Brown Butter Pumpkin Chocolate Chip Cookies
Ingredients
- 1 ¼ cups unsalted butter
- 3 cups all-purpose flour
- 1 teaspoon baking soda
- ¾ teaspoon salt
- 1 teaspoon corn starch
- 1 ½ teaspoon ground cinnamon
- ¾ teaspoon ground ginger
- ½ teaspoon ground cardamom
- 1 cup firmly packed brown sugar
- ¾ cup granulated sugar
- 6 tablespoons pumpkin puree
- 2½ teaspoons vanilla extract
- 1 cup chocolate chips
Instructions
- Heat a skillet on medium and add the butter. Cook the butter until it melts and then begin to stir continuously. Keep cooking and stirring until the butter being to turn brown in color and smells nutty. Immediately remove from heat and store in a container. Chill uncovered until almost entirely solidified, but still somewhat soft.
- Preheat the oven to 350 degrees F. Line two baking sheets with parchment paper or a silicone baking mat.
- While the butter is chilling, mix together the flour, baking soda, salt, corn starch, and spices in a medium bowl. Set aside.
- Remove the butter and place in a bowl. Beat the butter with both the brown sugar and granulated sugar until light and fluffy.

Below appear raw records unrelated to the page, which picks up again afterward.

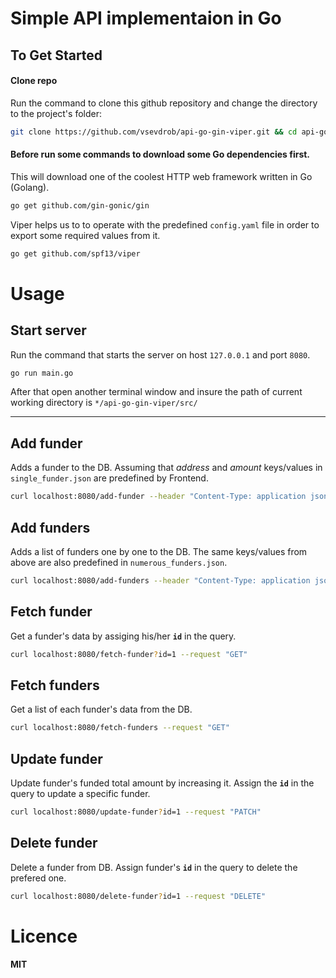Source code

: # Simple API implementaion in Go

## To Get Started
#### Clone repo
Run the command to clone this github repository and change the directory to the project's folder:
```bash
git clone https://github.com/vsevdrob/api-go-gin-viper.git && cd api-go-gin-viper/src
```
#### Before run some commands to download some Go dependencies first.
This will download one of the coolest HTTP web framework written in Go (Golang).
```bash
go get github.com/gin-gonic/gin
```
Viper helps us to to operate with the predefined `config.yaml` file in order to export some required values from it.
```bash
go get github.com/spf13/viper
```
# Usage 
## Start server
Run the command that starts the server on host `127.0.0.1` and port `8080`.
```bash
go run main.go
```
After that open another terminal window and insure the path of current working directory is `*/api-go-gin-viper/src/`
___
## Add funder
Adds a funder to the DB. Assuming that *address* and *amount* keys/values in `single_funder.json` are predefined by Frontend.
```bash
curl localhost:8080/add-funder --header "Content-Type: application json" -d @single_funder.json --request "POST"
```
## Add funders
Adds a list of funders one by one to the DB. The same keys/values from above are also predefined in `numerous_funders.json`.
```bash
curl localhost:8080/add-funders --header "Content-Type: application json" -d @numerous_funders.json --request "POST"
```
## Fetch funder
Get a funder's data by assiging his/her **`id`** in the query.
```bash
curl localhost:8080/fetch-funder?id=1 --request "GET"
```
## Fetch funders
Get a list of each funder's data from the DB.
```bash
curl localhost:8080/fetch-funders --request "GET"
```
## Update funder
Update funder's funded total amount by increasing it. Assign the **`id`** in the query to update a specific funder. 
```bash
curl localhost:8080/update-funder?id=1 --request "PATCH"
```
## Delete funder
Delete a funder from DB. Assign funder's **`id`** in the query to delete the prefered one. 
```bash
curl localhost:8080/delete-funder?id=1 --request "DELETE"
```
# Licence
**MIT**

- Add the pumpkin puree and vanilla extract and beat until well incorporated.
- Slowly add in the flour mixture and mix until it is just incorporated into the butter mixture. Fold in the chocolate chips.
- Chill the cookie dough for at least an hour.
- Make balls of cookie dough that are two tablespoons big and place on the baking sheets at least two inches apart.
- Bake for 8 -10 minutes, or until the edges are a light golden brown.
Nutrition
Carla says
Really excited about this
Went to store specifically for these ingredients
Didn’t realize how expensive Cardamom was
Is there an alternative?
Amanda Powell says
Hi Carla, You can just omit it entirely
Karen says
I know this is a year later, but maybe this will help someone else: go to the bulk aisle of a natural-foods store and you can buy as little cardamom as you want (only 1/2 tsp here!)
Amanda Powell says
That’s great to know! I never knew this, I am sure it will come in handy for others as well! (You can also skip the cardamom in this if you really want - it’s just a personal favorite spice of mine, but the cookies will be great without it still!)
Jess says
These were so good!! If anyone is making this remember different brands of pumpkin purée have different levels of liquid in them, so if your cookie dough looks dry, it might just need like a tablespoon of milk or something to give it a boost
MD says
About to mix the wet and dry ingredients and realized there is no eggs in the list. Hope it isn't a typo lol
Amanda says
Nope! The pumpkin takes the place of the eggs 🙂 If for any reason your dough looks too dry (I never had this issue, but it can happen), you can add a tablespoon of milk.
Claudia | The Brick Kitchen says
ohhh I love the pumpkin addition to a regular choc chip cookie! the best kind of fall adaptation. and the brown butter and spices! hope you have a lovely week x
Amanda says
It's such a great way to add a touch of fall, isn't it? Thank you so much, and I hope your week is lovely as well!
Lucy says
Oh yummy these sound perfect especially with a lovely coffee Lucy
Maryanne | the little epicurean says
I saw brown butter and immediately had to take a look!. I recently made a pumpkin cake and I have some puree leftover... that means I'll have to make these cookies soon!
Amanda says
Yes, definitely make these cookies! If anything, just mix together the dough and inhale deeply (repeat daily as needed). It smells so good!
Zainab says
THESE COOKIES!! So so beautiful 🙂 and browned butter is just the ice cream topper here.
Amanda says
Brown butter makes everything better, right? Gah, I want brown butter everything!
Medha says
These look incredible! Love all those rich fall flavors- browned butter is the best 🙂
Mary Ann | The Beach House Kitchen says
You had me at brown butter Amanda! And add some pumpkin and all will power goes right out the window!
Amanda says
Isn't brown butter the best? I admit, I am that crazy person that emails Demeter asking them to come out with a brown butter perfume scent!